A little later, this state of mind gives birth to a thirst for real life—the impulse to do and suffer—which drives a man forth into the hurly-burly of the world. There he learns the other side of existence—the inner side, the will, which is thwarted at every step. Then comes the great period of disillusion, a period of very gradual growth; but once it has fairly begun, a man will tell you that he has got over all his false notions—l’age des illusions est passe; and yet the process is only beginning, and it goes on extending its sway and applying more and more to the whole of life.
So it may be said that in childhood, life looks like the scenery in a theatre, as you view it from a distance; and that in old age it is like the same scenery when you come up quite close to it.
And, lastly, there is another circumstance that contributes to the happiness of childhood. As spring commences, the young leaves on the trees are similar in color and much the same in shape; and in the first years of life we all resemble one another and harmonize very well. But with puberty divergence begins; and, like the radii of a circle, we go further and further apart.
The period of youth, which forms the remainder of this earlier half of our existence—and how many advantages it has over the later half!—is troubled and made miserable by the pursuit of happiness, as though there were no doubt that it can be met with somewhere in life,—a hope that always ends in failure and leads to discontent. An illusory image of some vague future bliss—born of a dream and shaped by fancy—floats before our eyes; and we search for the reality in vain. So it is that the young man is generally dissatisfied with the position in which he finds himself, whatever it may be; he ascribes his disappointment solely to the state of things that meets him on his first introduction to life, when he had expected something very different; whereas it is only the vanity and wretchedness of human life everywhere that he is now for the first time experiencing.
It would be a great advantage to a young man if his early training could eradicate the idea that the world has a great deal to offer him. But the usual result of education is to strengthen this delusion; and our first ideas of life are generally taken from fiction rather than from fact.

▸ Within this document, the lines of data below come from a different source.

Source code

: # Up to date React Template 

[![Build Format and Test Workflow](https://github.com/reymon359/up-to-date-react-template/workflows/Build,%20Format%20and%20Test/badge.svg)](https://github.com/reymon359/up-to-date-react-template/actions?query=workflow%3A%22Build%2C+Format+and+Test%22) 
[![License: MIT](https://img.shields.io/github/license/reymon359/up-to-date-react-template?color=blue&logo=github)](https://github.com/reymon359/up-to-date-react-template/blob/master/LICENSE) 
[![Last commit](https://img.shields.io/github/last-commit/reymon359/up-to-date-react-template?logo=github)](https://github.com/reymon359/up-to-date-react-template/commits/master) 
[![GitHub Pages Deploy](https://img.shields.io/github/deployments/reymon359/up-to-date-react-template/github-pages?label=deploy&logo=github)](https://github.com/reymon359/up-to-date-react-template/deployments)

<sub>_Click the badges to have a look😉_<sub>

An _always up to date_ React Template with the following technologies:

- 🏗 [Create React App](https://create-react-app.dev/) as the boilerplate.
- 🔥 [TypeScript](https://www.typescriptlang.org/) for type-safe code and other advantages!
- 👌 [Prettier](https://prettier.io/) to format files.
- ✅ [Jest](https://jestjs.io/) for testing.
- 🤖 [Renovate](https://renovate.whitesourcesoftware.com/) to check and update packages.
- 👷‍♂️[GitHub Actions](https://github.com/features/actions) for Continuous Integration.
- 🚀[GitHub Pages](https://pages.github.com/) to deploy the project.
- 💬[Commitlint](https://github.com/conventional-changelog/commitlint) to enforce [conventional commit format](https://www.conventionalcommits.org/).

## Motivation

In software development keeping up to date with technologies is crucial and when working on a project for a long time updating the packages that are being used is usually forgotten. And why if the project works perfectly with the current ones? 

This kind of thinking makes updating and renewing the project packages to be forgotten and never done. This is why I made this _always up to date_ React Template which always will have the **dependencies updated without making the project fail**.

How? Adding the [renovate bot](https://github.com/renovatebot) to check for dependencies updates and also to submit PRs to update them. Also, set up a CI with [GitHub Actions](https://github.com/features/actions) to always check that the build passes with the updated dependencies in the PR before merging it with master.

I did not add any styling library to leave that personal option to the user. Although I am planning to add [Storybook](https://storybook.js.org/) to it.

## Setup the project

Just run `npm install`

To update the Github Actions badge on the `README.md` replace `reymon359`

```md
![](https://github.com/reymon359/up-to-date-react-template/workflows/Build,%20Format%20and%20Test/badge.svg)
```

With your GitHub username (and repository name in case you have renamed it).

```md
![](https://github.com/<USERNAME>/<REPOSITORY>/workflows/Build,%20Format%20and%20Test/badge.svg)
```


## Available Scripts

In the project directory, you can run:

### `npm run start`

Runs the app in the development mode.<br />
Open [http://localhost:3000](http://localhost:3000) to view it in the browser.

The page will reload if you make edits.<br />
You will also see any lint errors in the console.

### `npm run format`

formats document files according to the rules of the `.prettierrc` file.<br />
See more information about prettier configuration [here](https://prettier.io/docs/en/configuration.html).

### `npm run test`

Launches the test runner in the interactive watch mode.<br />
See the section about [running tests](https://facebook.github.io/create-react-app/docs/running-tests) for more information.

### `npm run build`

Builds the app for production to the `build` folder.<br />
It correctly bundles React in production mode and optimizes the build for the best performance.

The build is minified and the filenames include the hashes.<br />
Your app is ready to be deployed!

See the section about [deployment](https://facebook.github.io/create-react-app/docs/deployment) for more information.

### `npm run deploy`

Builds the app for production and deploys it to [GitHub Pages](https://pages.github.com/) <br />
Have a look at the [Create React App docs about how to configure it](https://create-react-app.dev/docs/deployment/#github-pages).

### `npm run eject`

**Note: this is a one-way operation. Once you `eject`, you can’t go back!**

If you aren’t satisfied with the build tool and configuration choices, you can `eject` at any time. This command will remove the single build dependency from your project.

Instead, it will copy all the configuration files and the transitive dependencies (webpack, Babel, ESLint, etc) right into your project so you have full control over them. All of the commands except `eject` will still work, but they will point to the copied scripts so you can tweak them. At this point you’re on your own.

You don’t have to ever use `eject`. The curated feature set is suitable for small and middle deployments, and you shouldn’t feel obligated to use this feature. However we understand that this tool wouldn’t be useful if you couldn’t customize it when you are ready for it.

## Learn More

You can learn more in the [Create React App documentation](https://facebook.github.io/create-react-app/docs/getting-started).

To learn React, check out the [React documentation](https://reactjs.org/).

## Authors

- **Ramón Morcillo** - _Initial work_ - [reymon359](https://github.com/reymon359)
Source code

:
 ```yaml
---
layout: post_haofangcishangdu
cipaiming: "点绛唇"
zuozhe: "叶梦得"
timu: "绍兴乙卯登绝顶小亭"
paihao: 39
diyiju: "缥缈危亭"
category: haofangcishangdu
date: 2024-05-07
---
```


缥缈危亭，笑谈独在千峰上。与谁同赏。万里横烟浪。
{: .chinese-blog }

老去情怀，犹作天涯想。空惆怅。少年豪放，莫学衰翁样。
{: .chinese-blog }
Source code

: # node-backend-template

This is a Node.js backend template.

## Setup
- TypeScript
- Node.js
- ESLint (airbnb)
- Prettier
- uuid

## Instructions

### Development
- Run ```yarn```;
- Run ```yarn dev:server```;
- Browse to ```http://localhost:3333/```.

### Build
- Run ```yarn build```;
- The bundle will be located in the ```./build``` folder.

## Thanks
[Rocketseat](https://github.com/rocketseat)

In the bright dawn of our youthful days, the poetry of life spreads out a gorgeous vision before us, and we torture ourselves by longing to see it realized. We might as well wish to grasp the rainbow! The youth expects his career to be like an interesting romance; and there lies the germ of that disappointment which I have been describing.[1] What lends a charm to all these visions is just the fact that they are visionary and not real, and that in contemplating them we are in the sphere of pure knowledge, which is sufficient in itself and free from the noise and struggle of life. To try and realize those visions is to make them an object of will—a process which always involves pain.[2]